**WORK TASK**
The stretch wanted below opens at the line containing "제진(制振) 설계 (맞서기): 건물" and closes at the line containing "단점: 강한 지진보다는 중간 정도의 지진이나 바람에 더 효과적이다.". Please return it exactly, with no other lines.

....................

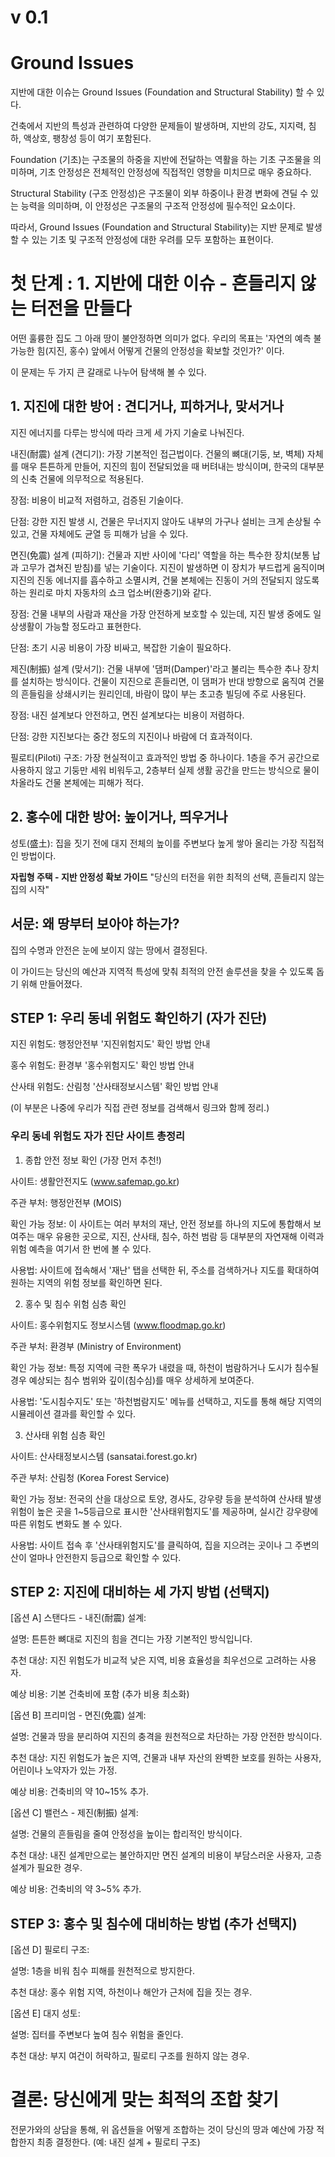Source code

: # v 0.1

# Ground Issues
지반에 대한 이슈는 Ground Issues (Foundation and Structural Stability) 할 수 있다.

건축에서 지반의 특성과 관련하여 다양한 문제들이 발생하며, 지반의 강도, 지지력, 침하, 액상호, 팽창성 등이 여기 포함된다.

Foundation (기초)는 구조물의 하중을 지반에 전달하는 역활을 하는 기초 구조물을 의미하며, 기초 안정성은 전체적인 안정성에 직접적인 영향을 미치므로 매우 중요하다.

Structural Stability (구조 안정성)은 구조물이 외부 하중이나 환경 변화에 견딜 수 있는 능력을 의미하며, 이 안정성은 구조물의 구조적 안정성에 필수적인 요소이다.

따라서, Ground Issues (Foundation and Structural Stability)는 지반 문제로 발생할 수 있는 기초 및 구조적 안정성에 대한 우려를 모두 포함하는 표현이다.

# 첫 단계 : 1. 지반에 대한 이슈 - 흔들리지 않는 터전을 만들다
어떤 훌륭한 집도 그 아래 땅이 불안정하면 의미가 없다.
우리의 목표는 '자연의 예측 불가능한 힘(지진, 홍수) 앞에서 어떻게 건물의 안정성을 확보할 것인가?' 이다.

이 문제는 두 가지 큰 갈래로 나누어 탐색해 볼 수 있다.

## 1. 지진에 대한 방어 : 견디거나, 피하거나, 맞서거나
지진 에너지를 다루는 방식에 따라 크게 세 가지 기술로 나눠진다.

내진(耐震) 설계 (견디기): 가장 기본적인 접근법이다. 건물의 뼈대(기둥, 보, 벽체) 자체를 매우 튼튼하게 만들어, 지진의 힘이 전달되었을 때 버텨내는 방식이며, 한국의 대부분의 신축 건물에 의무적으로 적용된다.

장점: 비용이 비교적 저렴하고, 검증된 기술이다.

단점: 강한 지진 발생 시, 건물은 무너지지 않아도 내부의 가구나 설비는 크게 손상될 수 있고, 건물 자체에도 균열 등 피해가 남을 수 있다.

면진(免震) 설계 (피하기): 건물과 지반 사이에 '다리' 역할을 하는 특수한 장치(보통 납과 고무가 겹쳐진 받침)를 넣는 기술이다. 지진이 발생하면 이 장치가 부드럽게 움직이며 지진의 진동 에너지를 흡수하고 소멸시켜, 건물 본체에는 진동이 거의 전달되지 않도록 하는 원리로 마치 자동차의 쇼크 업소버(완충기)와 같다.

장점: 건물 내부의 사람과 재산을 가장 안전하게 보호할 수 있는데, 지진 발생 중에도 일상생활이 가능할 정도라고 표현한다.

단점: 초기 시공 비용이 가장 비싸고, 복잡한 기술이 필요하다.

제진(制振) 설계 (맞서기): 건물 내부에 '댐퍼(Damper)'라고 불리는 특수한 추나 장치를 설치하는 방식이다. 건물이 지진으로 흔들리면, 이 댐퍼가 반대 방향으로 움직여 건물의 흔들림을 상쇄시키는 원리인데, 바람이 많이 부는 초고층 빌딩에 주로 사용된다.

장점: 내진 설계보다 안전하고, 면진 설계보다는 비용이 저렴하다.

단점: 강한 지진보다는 중간 정도의 지진이나 바람에 더 효과적이다.

필로티(Piloti) 구조: 가장 현실적이고 효과적인 방법 중 하나이다. 1층을 주거 공간으로 사용하지 않고 기둥만 세워 비워두고, 2층부터 실제 생활 공간을 만드는 방식으로 물이 차올라도 건물 본체에는 피해가 적다.
## 2. 홍수에 대한 방어: 높이거나, 띄우거나

성토(盛土): 집을 짓기 전에 대지 전체의 높이를 주변보다 높게 쌓아 올리는 가장 직접적인 방법이다.


**자립형 주택 - 지반 안정성 확보 가이드**
"당신의 터전을 위한 최적의 선택, 흔들리지 않는 집의 시작"

## 서문: 왜 땅부터 보아야 하는가?

집의 수명과 안전은 눈에 보이지 않는 땅에서 결정된다.

이 가이드는 당신의 예산과 지역적 특성에 맞춰 최적의 안전 솔루션을 찾을 수 있도록 돕기 위해 만들어졌다.

## STEP 1: 우리 동네 위험도 확인하기 (자가 진단)

지진 위험도: 행정안전부 '지진위험지도' 확인 방법 안내

홍수 위험도: 환경부 '홍수위험지도' 확인 방법 안내

산사태 위험도: 산림청 '산사태정보시스템' 확인 방법 안내

(이 부분은 나중에 우리가 직접 관련 정보를 검색해서 링크와 함께 정리.)

### 우리 동네 위험도 자가 진단 사이트 총정리
1. 종합 안전 정보 확인 (가장 먼저 추천!)

사이트: 생활안전지도 (www.safemap.go.kr)

주관 부처: 행정안전부 (MOIS)

확인 가능 정보: 이 사이트는 여러 부처의 재난, 안전 정보를 하나의 지도에 통합해서 보여주는 매우 유용한 곳으로, 지진, 산사태, 침수, 하천 범람 등 대부분의 자연재해 이력과 위험 예측을 여기서 한 번에 볼 수 있다.

사용법: 사이트에 접속해서 '재난' 탭을 선택한 뒤, 주소를 검색하거나 지도를 확대하여 원하는 지역의 위험 정보를 확인하면 된다.

2. 홍수 및 침수 위험 심층 확인

사이트: 홍수위험지도 정보시스템 (www.floodmap.go.kr)

주관 부처: 환경부 (Ministry of Environment)

확인 가능 정보: 특정 지역에 극한 폭우가 내렸을 때, 하천이 범람하거나 도시가 침수될 경우 예상되는 침수 범위와 깊이(침수심)를 매우 상세하게 보여준다.

사용법: '도시침수지도' 또는 '하천범람지도' 메뉴를 선택하고, 지도를 통해 해당 지역의 시뮬레이션 결과를 확인할 수 있다.

3. 산사태 위험 심층 확인

사이트: 산사태정보시스템 (sansatai.forest.go.kr)

주관 부처: 산림청 (Korea Forest Service)

확인 가능 정보: 전국의 산을 대상으로 토양, 경사도, 강우량 등을 분석하여 산사태 발생 위험이 높은 곳을 1~5등급으로 표시한 '산사태위험지도'를 제공하며, 실시간 강우량에 따른 위험도 변화도 볼 수 있다.

사용법: 사이트 접속 후 '산사태위험지도'를 클릭하여, 집을 지으려는 곳이나 그 주변의 산이 얼마나 안전한지 등급으로 확인할 수 있다.

## STEP 2: 지진에 대비하는 세 가지 방법 (선택지)

[옵션 A] 스탠다드 - 내진(耐震) 설계:

설명: 튼튼한 뼈대로 지진의 힘을 견디는 가장 기본적인 방식입니다.

추천 대상: 지진 위험도가 비교적 낮은 지역, 비용 효율성을 최우선으로 고려하는 사용자.

예상 비용: 기본 건축비에 포함 (추가 비용 최소화)

[옵션 B] 프리미엄 - 면진(免震) 설계:

설명: 건물과 땅을 분리하여 지진의 충격을 원천적으로 차단하는 가장 안전한 방식이다.

추천 대상: 지진 위험도가 높은 지역, 건물과 내부 자산의 완벽한 보호를 원하는 사용자, 어린이나 노약자가 있는 가정.

예상 비용: 건축비의 약 10~15% 추가.

[옵션 C] 밸런스 - 제진(制振) 설계:

설명: 건물의 흔들림을 줄여 안정성을 높이는 합리적인 방식이다.

추천 대상: 내진 설계만으로는 불안하지만 면진 설계의 비용이 부담스러운 사용자, 고층 설계가 필요한 경우.

예상 비용: 건축비의 약 3~5% 추가.

## STEP 3: 홍수 및 침수에 대비하는 방법 (추가 선택지)

[옵션 D] 필로티 구조:

설명: 1층을 비워 침수 피해를 원천적으로 방지한다.

추천 대상: 홍수 위험 지역, 하천이나 해안가 근처에 집을 짓는 경우.

[옵션 E] 대지 성토:

설명: 집터를 주변보다 높여 침수 위험을 줄인다.

추천 대상: 부지 여건이 허락하고, 필로티 구조를 원하지 않는 경우.

# 결론: 당신에게 맞는 최적의 조합 찾기

전문가와의 상담을 통해, 위 옵션들을 어떻게 조합하는 것이 당신의 땅과 예산에 가장 적합한지 최종 결정한다. (예: 내진 설계 + 필로티 구조)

....................

**EXERCISE SOLUTION**
제진(制振) 설계 (맞서기): 건물 내부에 '댐퍼(Damper)'라고 불리는 특수한 추나 장치를 설치하는 방식이다. 건물이 지진으로 흔들리면, 이 댐퍼가 반대 방향으로 움직여 건물의 흔들림을 상쇄시키는 원리인데, 바람이 많이 부는 초고층 빌딩에 주로 사용된다.

장점: 내진 설계보다 안전하고, 면진 설계보다는 비용이 저렴하다.

단점: 강한 지진보다는 중간 정도의 지진이나 바람에 더 효과적이다.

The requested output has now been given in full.